El escándalo político y mediático que rodea a Martín Insaurralde y Jesica Cirio sumó un capítulo verdaderamente estremecedor. La reconocida panelista y periodista de espectáculos Fernanda Iglesias encendió las alarmas en el plano mediático tras volcar en sus redes sociales una serie de graves denuncias públicas. A través de capturas oficiales de sus historias de Instagram, la comunicadora destapó la existencia de presuntos aprietes y ofertas de dinero para silenciar información clave sobre el poder.
“Cuando empecé a hablar de Jesica Cirio en Puro Show, comenzaron a llegarme muchísimos mensajes de gente que quería contar cosas en forma anónima, por miedo”, relató Iglesias en el inicio de su descargo, detallando que logró chequear varias de esas versiones.
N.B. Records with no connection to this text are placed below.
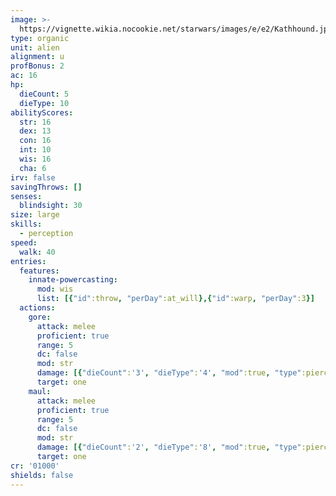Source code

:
```yaml
---
image: >-
  https://vignette.wikia.nocookie.net/starwars/images/e/e2/Kathhound.jpg/revision/latest/scale-to-width-down/439?cb=20091106175830
type: organic
unit: alien
alignment: u
profBonus: 2
ac: 16
hp:
  dieCount: 5
  dieType: 10
abilityScores:
  str: 16
  dex: 13
  con: 16
  int: 10
  wis: 16
  cha: 6
irv: false
savingThrows: []
senses:
  blindsight: 30
size: large
skills:
  - perception
speed:
  walk: 40
entries:
  features:
    innate-powercasting:
      mod: wis
      list: [{"id":throw, "perDay":at_will},{"id":warp, "perDay":3}]
  actions:
    gore:
      attack: melee
      proficient: true
      range: 5
      dc: false
      mod: str
      damage: [{"dieCount":'3', "dieType":'4', "mod":true, "type":piercing}]
      target: one
    maul:
      attack: melee
      proficient: true
      range: 5
      dc: false
      mod: str
      damage: [{"dieCount":'2', "dieType":'8', "mod":true, "type":piercing}]
      target: one
cr: '01000'
shields: false
---
```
Acto seguido, la periodista lanzó la acusación más potente de la jornada: “Fue entonces cuando recibí dos llamados. Uno de un ex integrante de la SIDE para amedrentarme y otro de un productor de Mandarina para ofrecerme plata para que no hable más”.
Una estrategia oculta detrás del caso Clerici y la fuerte crítica a los medios
La supuesta extorsión detrás del divorcio: “Jesica Cirio grabó ese video por consejo de quien era su abogado en ese momento, Fernando Burlando”, expuso Iglesias sin filtros. Según la panelista, la filmación se realizó en el pico del escándalo de Sofía Clerici con el objetivo específico de “tener ‘algo’ con qué presionar a Martín Insaurralde si no arreglaba bien el divorcio”.
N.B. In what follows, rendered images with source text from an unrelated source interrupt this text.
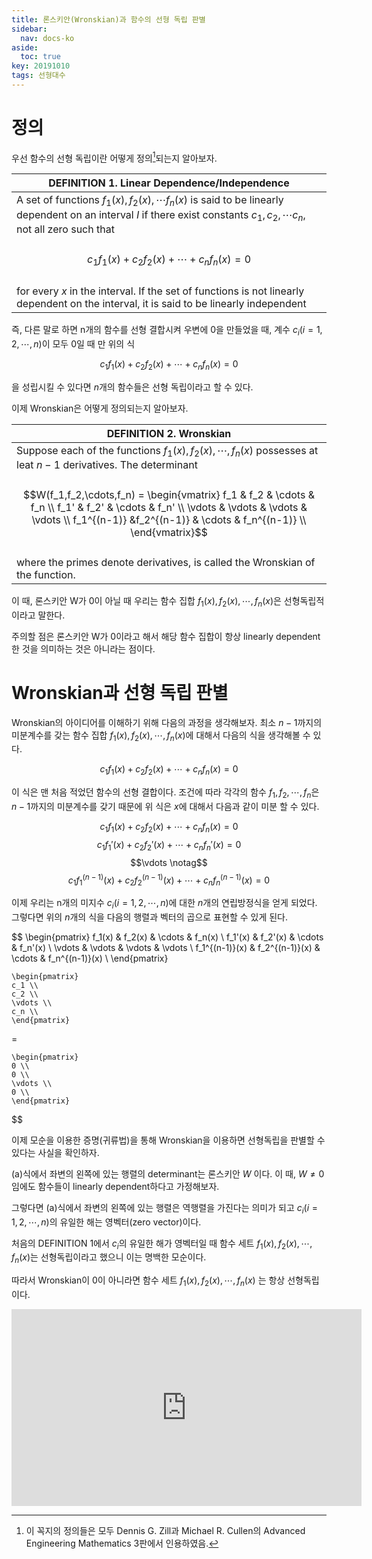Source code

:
 ```yaml
---
title: 론스키안(Wronskian)과 함수의 선형 독립 판별
sidebar:
  nav: docs-ko
aside:
  toc: true
key: 20191010
tags: 선형대수
---
```


# 정의

우선 함수의 선형 독립이란 어떻게 정의[^1]되는지 알아보자.

[^1]: 이 꼭지의 정의들은 모두 Dennis G. Zill과 Michael R. Cullen의 Advanced Engineering Mathematics 3판에서 인용하였음.

| DEFINITION 1. Linear Dependence/Independence |
| --------- |
|A set of functions $f_1(x), f_2(x),\cdots f_n(x)$ is said to be linearly dependent on an interval $I$ if there exist constants $c_1, c_2, \cdots c_n$, not all zero such that <br><br>$$c_1f_1(x)+c_2f_2(x)+\cdots+c_nf_n(x) = 0$$<br>for every $x$ in the interval. If the set of functions is not linearly dependent on the interval, it is said to be linearly independent|

즉, 다른 말로 하면 n개의 함수를 선형 결합시켜 우변에 0을 만들었을 때, 계수 $c_i(i=1,2,\cdots,n)$이 모두 0일 때 만 위의 식

$$c_1f_1(x) + c_2f_2(x)+\cdots+c_nf_n(x) = 0$$

을 성립시킬 수 있다면 $n$개의 함수들은 선형 독립이라고 할 수 있다.

이제 Wronskian은 어떻게 정의되는지 알아보자.

| DEFINITION 2. Wronskian |
| --------- |
|Suppose each of the functions $f_1(x), f_2(x), \cdots, f_n(x)$ possesses at leat $n-1$ derivatives. The determinant <br><br>$$W(f_1,f_2,\cdots,f_n) = \begin{vmatrix}    f_1 & f_2 & \cdots & f_n \\    f_1' & f_2' & \cdots & f_n' \\    \vdots & \vdots & \vdots & \vdots \\    f_1^{(n-1)} &f_2^{(n-1)} & \cdots & f_n^{(n-1)} \\    \end{vmatrix}$$ <br> where the primes denote derivatives, is called the Wronskian of the function.|

이 때, 론스키안 W가 0이 아닐 때 우리는 함수 집합 $f_1(x), f_2(x), \cdots, f_n(x)$은 선형독립적이라고 말한다.

주의할 점은 론스키안 W가 0이라고 해서 해당 함수 집합이 항상 linearly dependent한 것을 의미하는 것은 아니라는 점이다.

# Wronskian과 선형 독립 판별

Wronskian의 아이디어를 이해하기 위해 다음의 과정을 생각해보자. 최소 $n-1$까지의 미분계수를 갖는 함수 집합 $f_1(x), f_2(x),\cdots, f_n(x)$에 대해서 다음의 식을 생각해볼 수 있다.

$$c_1f_1(x)+c_2f_2(x)+\cdots+c_nf_n(x) = 0$$

이 식은 맨 처음 적었던 함수의 선형 결합이다. 조건에 따라 각각의 함수 $f_1, f_2, \cdots, f_n$은 $n-1$까지의 미분계수를 갖기 때문에 위 식은 $x$에 대해서 다음과 같이 미분 할 수 있다.

$$c_1f_1(x) + c_2f_2(x)+\cdots+c_nf_n(x)=0$$
$$c_1f_1'(x) + c_2f_2'(x)+\cdots+c_nf_n'(x)=0$$
$$\vdots \notag$$
$$c_1f_1^{(n-1)}(x) + c_2f_2^{(n-1)}(x)+\cdots+c_nf_n^{(n-1)}(x)=0$$

이제 우리는 n개의 미지수 $c_i(i=1,2,\cdots,n)$에 대한 $n$개의 연립방정식을 얻게 되었다. 그렇다면 위의 $n$개의 식을 다음의 행렬과 벡터의 곱으로 표현할 수 있게 된다.

$$
    \begin{pmatrix}
    f_1(x) & f_2(x) & \cdots & f_n(x) \\
    f_1'(x) & f_2'(x) & \cdots & f_n'(x) \\
    \vdots & \vdots & \vdots & \vdots \\
    f_1^{(n-1)}(x) & f_2^{(n-1)}(x) & \cdots & f_n^{(n-1)}(x) \\
    \end{pmatrix}

    \begin{pmatrix}
    c_1 \\
    c_2 \\
    \vdots \\
    c_n \\
    \end{pmatrix}

  = 
    
    \begin{pmatrix}
    0 \\
    0 \\
    \vdots \\
    0 \\
    \end{pmatrix}
$$

이제 모순을 이용한 증명(귀류법)을 통해 Wronskian을 이용하면 선형독립을 판별할 수 있다는 사실을 확인하자.

(a)식에서 좌변의 왼쪽에 있는 행렬의 determinant는 론스키안 $W$ 이다. 이 때, $W\neq 0$임에도 함수들이 linearly dependent하다고 가정해보자.

그렇다면 (a)식에서 좌변의 왼쪽에 있는 행렬은 역행렬을 가진다는 의미가 되고 $c_i(i=1,2,\cdots,n)$의 유일한 해는 영벡터(zero vector)이다.

처음의 DEFINITION 1에서 $c_i$의 유일한 해가 영벡터일 때 함수 세트 $f_1(x), f_2(x), \cdots, f_n(x)$는 선형독립이라고 했으니 이는 명백한 모순이다. 

따라서 Wronskian이 0이 아니라면 함수 세트 $f_1(x), f_2(x), \cdots, f_n(x)$ 는 항상 선형독립이다.

<iframe width="560" height="315" src="https://www.youtube.com/embed/XeDY_j-6vsw" frameborder="0" allow="accelerometer; autoplay; encrypted-media; gyroscope; picture-in-picture" allowfullscreen></iframe>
Al momento de explicar las razones por las cuales el resto de los canales y programas de televisión optan por mantener un perfil bajo frente al caso, Fernanda fue tajante: “Y cuando se pregunten por qué casi nadie habla de esto en los medios… piensen. Ya vieron que plata había para repartir. Y la gente es muy ambiciosa”. Para diferenciarse de sus colegas, cerró de forma contundente: “Yo sigo con mi Peugeot 208 del 2017 pero duermo tranquila. Nunca voy a ser cómplice de la corrupción de ningún tipo”.
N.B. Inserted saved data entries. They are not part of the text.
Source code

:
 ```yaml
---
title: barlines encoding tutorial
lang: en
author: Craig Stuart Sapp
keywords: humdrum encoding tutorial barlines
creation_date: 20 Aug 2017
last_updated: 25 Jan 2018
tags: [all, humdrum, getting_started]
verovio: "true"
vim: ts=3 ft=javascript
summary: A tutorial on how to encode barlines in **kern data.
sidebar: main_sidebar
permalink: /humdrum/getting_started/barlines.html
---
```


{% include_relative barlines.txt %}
Finalmente, Iglesias sumó un frente judicial adicional a la polémica al confesar que el actual “novio” de la modelo, Nicolas Trombino, le envió una carta documento luego de que ella informara públicamente que él debía las expensas del edificio Chateau. “‘Nunca viví ahí’, dijo el muy chanta”, remató irónicamente, dejando en claro que no piensa dar el brazo a torcer pese a las intimaciones legales y los intentos de censura.